== ASSIGNED TASK ==
Line for line, the listing below is to be transcribed exactly.

== GIVEN DATA ==

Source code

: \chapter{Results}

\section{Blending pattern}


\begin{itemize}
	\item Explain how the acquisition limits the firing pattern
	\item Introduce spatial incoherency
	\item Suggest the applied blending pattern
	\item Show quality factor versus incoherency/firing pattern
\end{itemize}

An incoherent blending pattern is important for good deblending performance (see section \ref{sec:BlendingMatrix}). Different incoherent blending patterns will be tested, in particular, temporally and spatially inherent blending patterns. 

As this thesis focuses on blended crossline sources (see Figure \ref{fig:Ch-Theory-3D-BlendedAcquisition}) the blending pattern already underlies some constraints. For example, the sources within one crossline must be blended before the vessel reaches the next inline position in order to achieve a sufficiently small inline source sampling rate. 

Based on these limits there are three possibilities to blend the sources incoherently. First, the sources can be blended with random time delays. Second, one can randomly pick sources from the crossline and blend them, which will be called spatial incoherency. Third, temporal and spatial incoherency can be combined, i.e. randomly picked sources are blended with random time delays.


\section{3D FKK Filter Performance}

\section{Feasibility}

== RESPONSE BOX ==
Source code

: \chapter{Results}

\section{Blending pattern}


\begin{itemize}
	\item Explain how the acquisition limits the firing pattern
	\item Introduce spatial incoherency
	\item Suggest the applied blending pattern
	\item Show quality factor versus incoherency/firing pattern
\end{itemize}

An incoherent blending pattern is important for good deblending performance (see section \ref{sec:BlendingMatrix}). Different incoherent blending patterns will be tested, in particular, temporally and spatially inherent blending patterns. 

As this thesis focuses on blended crossline sources (see Figure \ref{fig:Ch-Theory-3D-BlendedAcquisition}) the blending pattern already underlies some constraints. For example, the sources within one crossline must be blended before the vessel reaches the next inline position in order to achieve a sufficiently small inline source sampling rate. 

Based on these limits there are three possibilities to blend the sources incoherently. First, the sources can be blended with random time delays. Second, one can randomly pick sources from the crossline and blend them, which will be called spatial incoherency. Third, temporal and spatial incoherency can be combined, i.e. randomly picked sources are blended with random time delays.


\section{3D FKK Filter Performance}

\section{Feasibility}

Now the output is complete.